No doctrine, however true, acts like a magic power that instantly transforms humanity. Human beings do not abandon indifference, selfish interests, or attachment to material things in a moment. Change takes place little by little, step by step, and each generation lifts part of the veil that has hidden deeper realities.
Even when only one person is corrected, real progress has already occurred. A first step is a genuine good, because it makes the next steps easier.
Spiritism’s Contribution to Human Progress
Spiritism contributes to progress above all by weakening materialism, one of the deep wounds of society.
When people understand that life continues beyond bodily existence, their true interests appear in a clearer light. The future life is no longer obscured by doubt, and present actions are seen in relation to their lasting consequences. Human beings then better understand that their future is prepared by the use they make of the present.

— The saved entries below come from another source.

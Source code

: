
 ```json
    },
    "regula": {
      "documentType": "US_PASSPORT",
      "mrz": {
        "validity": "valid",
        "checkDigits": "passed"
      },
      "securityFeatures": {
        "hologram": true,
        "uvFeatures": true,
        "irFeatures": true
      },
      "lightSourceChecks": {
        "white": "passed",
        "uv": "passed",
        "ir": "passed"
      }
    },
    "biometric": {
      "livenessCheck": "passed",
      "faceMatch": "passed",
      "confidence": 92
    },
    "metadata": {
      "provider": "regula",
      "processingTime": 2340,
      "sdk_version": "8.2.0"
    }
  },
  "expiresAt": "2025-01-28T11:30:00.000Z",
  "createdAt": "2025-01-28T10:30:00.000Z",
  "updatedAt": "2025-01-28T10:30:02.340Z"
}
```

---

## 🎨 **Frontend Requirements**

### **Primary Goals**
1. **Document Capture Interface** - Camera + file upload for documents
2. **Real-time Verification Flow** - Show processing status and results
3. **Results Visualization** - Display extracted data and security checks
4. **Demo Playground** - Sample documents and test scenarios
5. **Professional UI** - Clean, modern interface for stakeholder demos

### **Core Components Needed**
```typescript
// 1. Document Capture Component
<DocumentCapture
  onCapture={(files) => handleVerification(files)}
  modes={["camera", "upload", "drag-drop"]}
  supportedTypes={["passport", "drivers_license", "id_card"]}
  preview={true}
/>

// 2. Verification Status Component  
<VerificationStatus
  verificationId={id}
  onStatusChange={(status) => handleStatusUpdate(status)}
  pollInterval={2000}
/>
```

Spiritism also works against the prejudices that divide human beings. By undermining distinctions of sect, caste, and color, it teaches the great solidarity that should unite all people as brothers and sisters.
Its influence is therefore not limited to belief about invisible realities. It reaches moral life, social life, and the way human beings understand one another.
Why These Teachings Were Not Given Earlier
Truth is given according to humanity’s capacity to receive it.
Children are not taught as adults are taught, and newborns are not given food they cannot digest. In the same way, spiritual teachings are disclosed in proportion to human readiness. Many truths were taught earlier in forms that were partial, misunderstood, or distorted. Yet even incomplete teaching had its purpose: it prepared the ground.
What once seemed obscure was not useless. It was preparation. The soil had to be worked before the seed could be received and bear fruit.
Why Progress Is Not Forced by Miracles
It may seem that overwhelming manifestations would quickly compel belief and accelerate human progress. But belief imposed by spectacle is not the way divine wisdom ordinarily guides humanity.
What people call miracles are already spread abundantly throughout creation, yet many still refuse to see them. Even striking and visible events do not convince everyone. There are always those who deny what is before their eyes, and some would remain unconvinced even if they personally witnessed extraordinary facts.
For that reason, progress is not founded on prodigies meant to overpower disbelief. God leaves human beings the merit of being convinced through reason.
Reasoned conviction is more durable than astonishment. It respects freedom, fosters genuine understanding, and produces a deeper and more lasting transformation than belief forced by marvels alone.